[Opening Records provided section]

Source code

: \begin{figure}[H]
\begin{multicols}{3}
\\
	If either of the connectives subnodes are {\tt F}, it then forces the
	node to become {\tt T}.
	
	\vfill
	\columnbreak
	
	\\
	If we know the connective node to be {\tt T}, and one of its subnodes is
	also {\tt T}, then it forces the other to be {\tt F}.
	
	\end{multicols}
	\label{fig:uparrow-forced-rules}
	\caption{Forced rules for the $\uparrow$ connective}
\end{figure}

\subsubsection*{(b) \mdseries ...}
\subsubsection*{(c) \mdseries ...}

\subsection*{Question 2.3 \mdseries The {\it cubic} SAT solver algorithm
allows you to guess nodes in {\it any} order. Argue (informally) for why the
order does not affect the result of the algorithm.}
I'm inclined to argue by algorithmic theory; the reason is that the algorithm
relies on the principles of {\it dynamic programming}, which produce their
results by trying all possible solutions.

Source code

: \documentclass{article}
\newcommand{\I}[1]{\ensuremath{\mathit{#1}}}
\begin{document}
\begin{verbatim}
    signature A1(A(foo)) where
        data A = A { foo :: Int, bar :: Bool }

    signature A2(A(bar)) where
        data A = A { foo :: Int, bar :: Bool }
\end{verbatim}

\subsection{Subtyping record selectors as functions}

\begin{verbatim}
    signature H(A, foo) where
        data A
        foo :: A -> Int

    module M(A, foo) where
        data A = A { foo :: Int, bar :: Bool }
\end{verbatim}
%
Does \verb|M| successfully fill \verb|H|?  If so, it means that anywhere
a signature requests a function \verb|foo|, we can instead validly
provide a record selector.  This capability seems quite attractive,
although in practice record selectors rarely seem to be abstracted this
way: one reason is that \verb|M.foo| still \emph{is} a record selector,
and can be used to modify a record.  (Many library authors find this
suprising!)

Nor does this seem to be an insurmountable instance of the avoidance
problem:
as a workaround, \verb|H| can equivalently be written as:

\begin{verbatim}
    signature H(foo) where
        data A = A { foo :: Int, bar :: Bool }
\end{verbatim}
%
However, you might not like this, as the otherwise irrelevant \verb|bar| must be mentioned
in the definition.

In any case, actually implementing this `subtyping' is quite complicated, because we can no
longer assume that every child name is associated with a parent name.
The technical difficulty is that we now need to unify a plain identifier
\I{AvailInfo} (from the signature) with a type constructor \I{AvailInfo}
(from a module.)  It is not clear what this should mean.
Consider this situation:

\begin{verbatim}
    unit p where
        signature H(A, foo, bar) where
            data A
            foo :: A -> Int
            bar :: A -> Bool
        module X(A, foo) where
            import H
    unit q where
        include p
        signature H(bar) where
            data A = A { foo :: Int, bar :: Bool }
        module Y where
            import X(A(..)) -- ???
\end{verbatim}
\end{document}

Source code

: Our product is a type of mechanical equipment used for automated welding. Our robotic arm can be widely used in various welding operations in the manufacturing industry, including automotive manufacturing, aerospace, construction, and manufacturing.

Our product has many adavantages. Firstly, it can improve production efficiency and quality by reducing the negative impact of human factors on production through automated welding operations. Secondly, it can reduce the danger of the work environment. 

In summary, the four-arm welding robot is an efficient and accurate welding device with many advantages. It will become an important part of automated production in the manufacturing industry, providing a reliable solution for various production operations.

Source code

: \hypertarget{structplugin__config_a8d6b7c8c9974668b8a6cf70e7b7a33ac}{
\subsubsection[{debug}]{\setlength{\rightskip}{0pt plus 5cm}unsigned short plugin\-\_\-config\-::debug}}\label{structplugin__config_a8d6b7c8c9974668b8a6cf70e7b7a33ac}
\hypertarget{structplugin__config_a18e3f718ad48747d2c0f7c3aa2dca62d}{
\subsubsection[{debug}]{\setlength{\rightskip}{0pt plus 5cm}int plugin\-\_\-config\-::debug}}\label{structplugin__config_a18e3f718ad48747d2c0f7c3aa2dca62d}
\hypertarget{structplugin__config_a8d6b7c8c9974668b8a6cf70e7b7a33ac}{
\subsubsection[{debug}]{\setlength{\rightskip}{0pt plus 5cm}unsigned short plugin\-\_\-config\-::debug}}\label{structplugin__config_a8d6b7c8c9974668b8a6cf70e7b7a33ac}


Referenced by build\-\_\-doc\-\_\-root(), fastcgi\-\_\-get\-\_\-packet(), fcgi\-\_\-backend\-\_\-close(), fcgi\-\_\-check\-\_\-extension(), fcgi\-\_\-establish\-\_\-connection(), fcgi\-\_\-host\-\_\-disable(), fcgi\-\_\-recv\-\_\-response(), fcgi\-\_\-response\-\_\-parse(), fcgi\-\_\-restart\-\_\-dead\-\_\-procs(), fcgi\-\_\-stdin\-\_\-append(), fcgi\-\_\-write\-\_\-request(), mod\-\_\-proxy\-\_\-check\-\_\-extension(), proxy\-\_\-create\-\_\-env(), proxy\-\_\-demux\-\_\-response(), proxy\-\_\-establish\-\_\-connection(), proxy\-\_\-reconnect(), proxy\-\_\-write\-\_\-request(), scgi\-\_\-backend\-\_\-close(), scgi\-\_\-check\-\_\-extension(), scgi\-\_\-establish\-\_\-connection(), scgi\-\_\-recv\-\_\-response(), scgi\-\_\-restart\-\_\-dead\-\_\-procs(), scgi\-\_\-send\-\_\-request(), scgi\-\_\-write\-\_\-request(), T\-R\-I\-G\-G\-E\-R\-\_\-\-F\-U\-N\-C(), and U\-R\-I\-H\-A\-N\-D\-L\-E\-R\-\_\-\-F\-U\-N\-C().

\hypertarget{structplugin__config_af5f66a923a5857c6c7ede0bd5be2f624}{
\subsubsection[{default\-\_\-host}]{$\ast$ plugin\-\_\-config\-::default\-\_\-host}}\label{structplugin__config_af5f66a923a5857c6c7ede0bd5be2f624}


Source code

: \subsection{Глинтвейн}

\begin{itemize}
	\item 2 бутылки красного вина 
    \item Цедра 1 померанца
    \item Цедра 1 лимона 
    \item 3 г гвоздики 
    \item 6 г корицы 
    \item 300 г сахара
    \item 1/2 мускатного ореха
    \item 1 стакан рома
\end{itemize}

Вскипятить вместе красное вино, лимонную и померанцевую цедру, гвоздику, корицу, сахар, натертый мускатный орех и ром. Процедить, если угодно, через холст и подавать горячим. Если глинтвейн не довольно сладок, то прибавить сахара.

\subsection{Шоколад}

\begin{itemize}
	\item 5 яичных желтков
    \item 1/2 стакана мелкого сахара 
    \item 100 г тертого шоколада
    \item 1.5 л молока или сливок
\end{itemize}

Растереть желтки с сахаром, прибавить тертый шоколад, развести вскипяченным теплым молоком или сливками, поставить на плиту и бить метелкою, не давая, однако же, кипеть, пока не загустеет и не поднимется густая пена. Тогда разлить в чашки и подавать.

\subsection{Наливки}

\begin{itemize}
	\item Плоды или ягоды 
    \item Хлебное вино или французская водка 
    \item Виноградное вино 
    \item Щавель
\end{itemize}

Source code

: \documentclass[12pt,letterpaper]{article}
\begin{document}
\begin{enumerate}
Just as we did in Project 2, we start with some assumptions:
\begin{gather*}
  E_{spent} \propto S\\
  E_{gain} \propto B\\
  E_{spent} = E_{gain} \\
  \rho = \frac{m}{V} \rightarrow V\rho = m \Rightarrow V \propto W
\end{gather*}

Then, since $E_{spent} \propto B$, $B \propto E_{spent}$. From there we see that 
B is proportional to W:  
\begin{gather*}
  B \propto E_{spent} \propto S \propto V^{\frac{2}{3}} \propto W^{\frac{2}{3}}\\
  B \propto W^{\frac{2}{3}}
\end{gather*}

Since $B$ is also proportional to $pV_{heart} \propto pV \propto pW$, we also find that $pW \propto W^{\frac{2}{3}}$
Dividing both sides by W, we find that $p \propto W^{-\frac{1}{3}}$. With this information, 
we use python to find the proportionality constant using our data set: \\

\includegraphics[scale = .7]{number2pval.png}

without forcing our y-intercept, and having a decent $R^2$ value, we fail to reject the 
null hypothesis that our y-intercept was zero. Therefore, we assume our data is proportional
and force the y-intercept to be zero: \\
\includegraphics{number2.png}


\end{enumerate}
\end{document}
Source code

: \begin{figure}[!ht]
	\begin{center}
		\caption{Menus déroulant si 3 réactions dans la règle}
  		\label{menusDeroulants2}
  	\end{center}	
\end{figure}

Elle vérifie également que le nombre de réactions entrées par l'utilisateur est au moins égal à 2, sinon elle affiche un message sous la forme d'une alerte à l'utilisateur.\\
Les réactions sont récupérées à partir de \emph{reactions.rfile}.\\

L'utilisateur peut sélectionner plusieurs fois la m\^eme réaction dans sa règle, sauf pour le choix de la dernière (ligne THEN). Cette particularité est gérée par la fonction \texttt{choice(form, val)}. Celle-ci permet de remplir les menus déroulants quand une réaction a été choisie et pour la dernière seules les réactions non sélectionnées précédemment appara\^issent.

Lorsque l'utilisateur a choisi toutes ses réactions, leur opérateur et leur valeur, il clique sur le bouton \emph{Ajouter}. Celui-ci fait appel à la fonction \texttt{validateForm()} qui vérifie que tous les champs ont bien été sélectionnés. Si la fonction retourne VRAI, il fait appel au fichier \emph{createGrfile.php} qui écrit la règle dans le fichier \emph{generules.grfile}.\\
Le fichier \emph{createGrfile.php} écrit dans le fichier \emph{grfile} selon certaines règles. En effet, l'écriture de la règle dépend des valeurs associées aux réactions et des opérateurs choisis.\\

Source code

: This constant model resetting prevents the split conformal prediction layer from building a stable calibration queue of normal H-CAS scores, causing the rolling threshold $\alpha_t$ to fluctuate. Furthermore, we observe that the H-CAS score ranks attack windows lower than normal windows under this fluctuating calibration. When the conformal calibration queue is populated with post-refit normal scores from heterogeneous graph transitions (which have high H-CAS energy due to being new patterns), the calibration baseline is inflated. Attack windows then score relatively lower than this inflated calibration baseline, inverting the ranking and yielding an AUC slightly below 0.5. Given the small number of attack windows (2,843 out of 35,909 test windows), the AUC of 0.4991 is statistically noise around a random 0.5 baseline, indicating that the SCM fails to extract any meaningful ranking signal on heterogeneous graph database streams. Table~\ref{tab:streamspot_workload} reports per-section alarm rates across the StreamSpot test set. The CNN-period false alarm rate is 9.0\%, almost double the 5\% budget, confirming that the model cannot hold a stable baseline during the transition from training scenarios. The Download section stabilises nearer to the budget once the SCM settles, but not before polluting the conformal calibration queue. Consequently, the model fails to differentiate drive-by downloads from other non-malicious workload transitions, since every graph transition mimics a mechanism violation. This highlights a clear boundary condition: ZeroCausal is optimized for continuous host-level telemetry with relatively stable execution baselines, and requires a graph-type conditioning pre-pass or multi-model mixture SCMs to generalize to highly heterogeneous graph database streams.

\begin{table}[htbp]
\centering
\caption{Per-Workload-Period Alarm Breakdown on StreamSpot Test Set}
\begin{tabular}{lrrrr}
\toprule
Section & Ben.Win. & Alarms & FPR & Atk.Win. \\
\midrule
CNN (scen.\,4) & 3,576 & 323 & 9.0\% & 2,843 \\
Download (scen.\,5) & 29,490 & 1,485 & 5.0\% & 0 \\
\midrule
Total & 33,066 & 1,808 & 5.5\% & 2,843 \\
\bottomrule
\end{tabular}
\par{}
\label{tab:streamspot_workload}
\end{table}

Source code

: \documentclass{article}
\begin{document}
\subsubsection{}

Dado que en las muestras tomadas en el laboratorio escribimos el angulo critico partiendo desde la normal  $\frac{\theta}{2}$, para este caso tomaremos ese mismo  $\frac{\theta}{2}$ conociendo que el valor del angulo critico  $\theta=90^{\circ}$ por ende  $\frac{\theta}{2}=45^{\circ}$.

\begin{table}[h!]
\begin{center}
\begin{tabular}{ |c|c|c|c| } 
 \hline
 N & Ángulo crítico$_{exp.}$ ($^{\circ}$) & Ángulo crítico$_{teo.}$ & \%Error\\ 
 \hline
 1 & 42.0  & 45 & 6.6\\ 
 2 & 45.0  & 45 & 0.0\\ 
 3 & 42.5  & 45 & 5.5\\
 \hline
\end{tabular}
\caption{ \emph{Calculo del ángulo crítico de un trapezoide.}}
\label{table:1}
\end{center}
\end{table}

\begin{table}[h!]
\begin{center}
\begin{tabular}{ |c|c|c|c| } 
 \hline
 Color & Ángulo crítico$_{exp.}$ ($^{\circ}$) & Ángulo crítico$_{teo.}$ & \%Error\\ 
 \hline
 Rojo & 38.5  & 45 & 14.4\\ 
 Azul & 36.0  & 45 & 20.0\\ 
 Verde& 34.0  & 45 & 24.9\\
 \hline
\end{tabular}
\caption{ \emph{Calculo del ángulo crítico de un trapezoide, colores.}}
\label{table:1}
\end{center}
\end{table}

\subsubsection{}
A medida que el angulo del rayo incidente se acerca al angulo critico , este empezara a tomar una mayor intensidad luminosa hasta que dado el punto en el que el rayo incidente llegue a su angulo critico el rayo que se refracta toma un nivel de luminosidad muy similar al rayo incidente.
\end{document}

[Closing Records provided section]

What to work on
Could you return, word for word, only the lines running from the first line of the material above to the line that contains "I'm inclined to", inclusive?

Written solution
Source code

: \begin{figure}[H]
\begin{multicols}{3}
\\
	If either of the connectives subnodes are {\tt F}, it then forces the
	node to become {\tt T}.
	
	\vfill
	\columnbreak
	
	\\
	If we know the connective node to be {\tt T}, and one of its subnodes is
	also {\tt T}, then it forces the other to be {\tt F}.
	
	\end{multicols}
	\label{fig:uparrow-forced-rules}
	\caption{Forced rules for the $\uparrow$ connective}
\end{figure}

\subsubsection*{(b) \mdseries ...}
\subsubsection*{(c) \mdseries ...}

\subsection*{Question 2.3 \mdseries The {\it cubic} SAT solver algorithm
allows you to guess nodes in {\it any} order. Argue (informally) for why the
order does not affect the result of the algorithm.}
I'm inclined to argue by algorithmic theory; the reason is that the algorithm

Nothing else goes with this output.